Il y en a qui font valoir que s’il n’y a pas d’obligation juridique, il y a une obligation morale. Et franchement, je me demande ce que ça veut dire. Dans le passé, j’ai dit que puisque ces gens se sont radicalisés au Canada, ils sont notre problème. Ce ne sont pas des innocents qui, une fois en Irak, se sont radicalisés. Le processus de radicalisation s’est fait ici au Canada. Le problème, c’est que les crimes ont été commis en Irak ou en Syrie. Les gouvernements de ces pays n’ont-ils pas le droit de les juger pour les punir de crimes commis dans leurs pays ?
Q. Doit-on faire une distinction entre les enfants et les adultes ?
R. Les enfants devraient être sauvés immédiatement. Ces enfants devraient être retirés à leurs parents, parce que selon moi, un père ou une mère qui voyage pour faire partie du groupe État islamique, ça me prouve qu’il n’est pas un parent. Le gouvernement canadien devrait sauver les jeunes enfants, les enlever à leurs parents s’ils sont vivants, les rapatrier au Canada et les confier à d’autres membres de la famille ou les confier à l’État.
Q. Pourquoi déciderait-on de les ramener au pays ?

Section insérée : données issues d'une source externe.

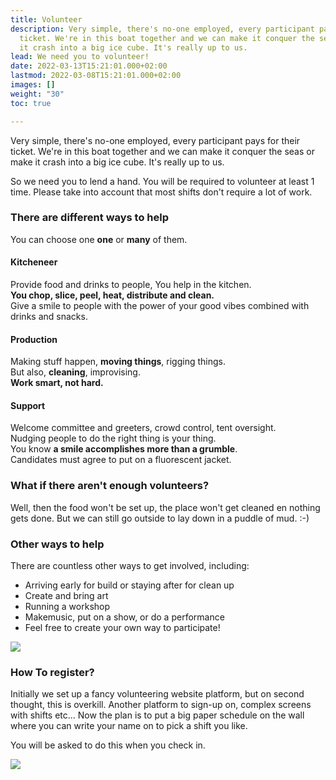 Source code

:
 ```yaml
---
title: Volunteer
description: Very simple, there's no-one employed, every participant pays for their
  ticket. We're in this boat together and we can make it conquer the seas or make
  it crash into a big ice cube. It's really up to us.
lead: We need you to volunteer!
date: 2022-03-13T15:21:01.000+02:00
lastmod: 2022-03-08T15:21:01.000+02:00
images: []
weight: "30"
toc: true

---
```

Very simple, there's no-one employed, every participant pays for their ticket. We're in this boat together and we can make it conquer the seas or make it crash into a big ice cube. It's really up to us.

So we need you to lend a hand. You will be required to volunteer at least 1 time. Please take into account that most shifts don't require a lot of work.

### There are different ways to help

You can choose one **one** or **many** of them.

#### Kitcheneer

Provide food and drinks to people, You help in the kitchen.  
**You chop, slice, peel, heat, distribute and clean.**  
Give a smile to people with the power of your good vibes combined with drinks and snacks.

#### Production

Making stuff happen, **moving things**, rigging things.  
But also, **cleaning**, improvising.  
**Work smart, not hard.**

#### Support

Welcome committee and greeters, crowd control, tent oversight.  
Nudging people to do the right thing is your thing.  
You know **a smile accomplishes more than a grumble**.  
Candidates must agree to put on a fluorescent jacket.

### What if there aren't enough volunteers?

Well, then the food won't be set up, the place won't get cleaned en nothing gets done. But we can still go outside to lay down in a puddle of mud. :-)

### Other ways to help

There are countless other ways to get involved, including:

* Arriving early for build or staying after for clean up
* Create and bring art
* Running a workshop
* Makemusic, put on a show, or do a performance
* Feel free to create your own way to participate!

![](/images/giphy.webp)

### How To register?

Initially we set up a fancy volunteering website platform, but on second thought, this is overkill. Another platform to sign-up on, complex screens with shifts etc... Now the plan is to put a big paper schedule on the wall where you can write your name on to pick a shift you like.

You will be asked to do this when you check in.

![](/images/aragorn-lets-do-this.gif) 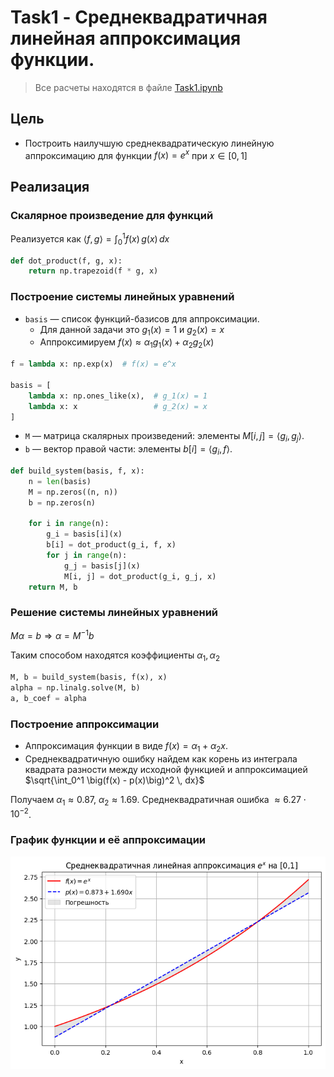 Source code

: # Task1 - Среднеквадратичная линейная аппроксимация функции.

> Все расчеты находятся в файле [Task1.ipynb](/HW3/Task1/Task1.ipynb)

## Цель

- Построить наилучшую среднеквадратическую линейную аппроксимацию для функции $f(x)=e^x$ при $x \in [0,1]$

## Реализация

### Скалярное произведение для функций

Реализуется как $\langle f, g \rangle = \int_0^1 f(x)\, g(x)\, dx$

```python
def dot_product(f, g, x):
    return np.trapezoid(f * g, x)
```

### Построение системы линейных уравнений

- `basis` — список функций-базисов для аппроксимации.
    - Для данной задачи это $g_1(x)=1$ и $g_2(x)=x$
    - Аппроксимируем $f(x) \approx \alpha_1 g_1(x) + \alpha_2 g_2(x)$

```python
f = lambda x: np.exp(x)  # f(x) = e^x

basis = [
    lambda x: np.ones_like(x),  # g_1(x) = 1
    lambda x: x                 # g_2(x) = x
]
```
- `M` — матрица скалярных произведений: элементы $M[i,j] = \langle g_i, g_j \rangle$.
- `b` — вектор правой части: элементы $b[i] = \langle g_i, f \rangle$.

```python
def build_system(basis, f, x):
    n = len(basis)
    M = np.zeros((n, n))
    b = np.zeros(n)

    for i in range(n):
        g_i = basis[i](x)
        b[i] = dot_product(g_i, f, x)
        for j in range(n):
            g_j = basis[j](x)
            M[i, j] = dot_product(g_i, g_j, x)
    return M, b
```

### Решение системы линейных уравнений
$M \alpha = b \Rightarrow \alpha = M^{-1}b$

Таким способом находятся коэффициенты $\alpha_1,\alpha_2$

```python
M, b = build_system(basis, f(x), x)
alpha = np.linalg.solve(M, b)
a, b_coef = alpha
```

### Построение аппроксимации

- Аппроксимация функции в виде $f(x) = \alpha_1 + \alpha_2 x$.
- Cреднеквадратичную ошибку найдем как корень из интеграла квадрата разности между исходной функцией и аппроксимацией $\sqrt{\int_0^1 \big(f(x) - p(x)\big)^2 \, dx}$

Получаем $\alpha_1 \approx 0.87$,  $\alpha_2 \approx 1.69$.
Среднеквадратичная ошибка $\approx 6.27 \cdot 10^{-2}$.

### График функции и её аппроксимации

![График функции и её аппроксимации](/HW3/Task1/img/aprroxEx.png)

R. Parce qu’un Canadien est un Canadien. Voici la fameuse citation de Trudeau il y a quatre ans [alors qu’il était chef de l’opposition, Justin Trudeau avait fait cette déclaration pour signifier qu’il s’opposait au retrait de leur citoyenneté aux terroristes]. Le problème, c’est que la grande majorité des Canadiens ne veulent rien avoir à faire avec ces gens-là. Alors si le gouvernement décide de tous les rapatrier, les hommes, les femmes et les enfants, ça va être peu populaire auprès de la grande majorité des gens. La raison pour laquelle les libéraux n’ont rien fait jusqu’ici, c’est qu’ils n’ont rien à gagner.
Q. Posent-ils un risque pour la sécurité nationale ?
R. Absolument. Certains parmi eux en posent un. Il y en a qui vont planifier des attentats ou commettre des attentats. L’autre problème, c’est qu’il y en a d’autres qui vont revenir chez nous sans renoncer à l’idéologie extrémiste ou terroriste. Et il se peut qu’ils radicalisent d’autres Canadiens. Est-ce qu’on veut que quelqu’un qui a passé du temps là-bas revienne et recrute ou radicalise des gens pour qu’ils suivent la même voie qu’eux ? Tout le monde ne va pas retourner et commettre un attentat dans la semaine ou le mois suivant, mais on ne peut pas le prédire. Il faut faire enquête sur tout le monde et déterminer le risque, et ça prend du temps.
Q. Pourra-t-on les accuser une fois ici ?
R. Selon la loi sur le terrorisme, c’est un crime de quitter le Canada pour se joindre à un groupe terroriste, mais le problème, c’est comment le prouver ? Les preuves sont en Syrie. Les preuves sont en Irak. Les témoins sont là. Les victimes sont là. Ça serait très difficile pour un gouvernement de constituer un dossier qui va subir avec succès l’épreuve des tribunaux au Canada. C’est difficile de recueillir des éléments de preuve en zone de guerre.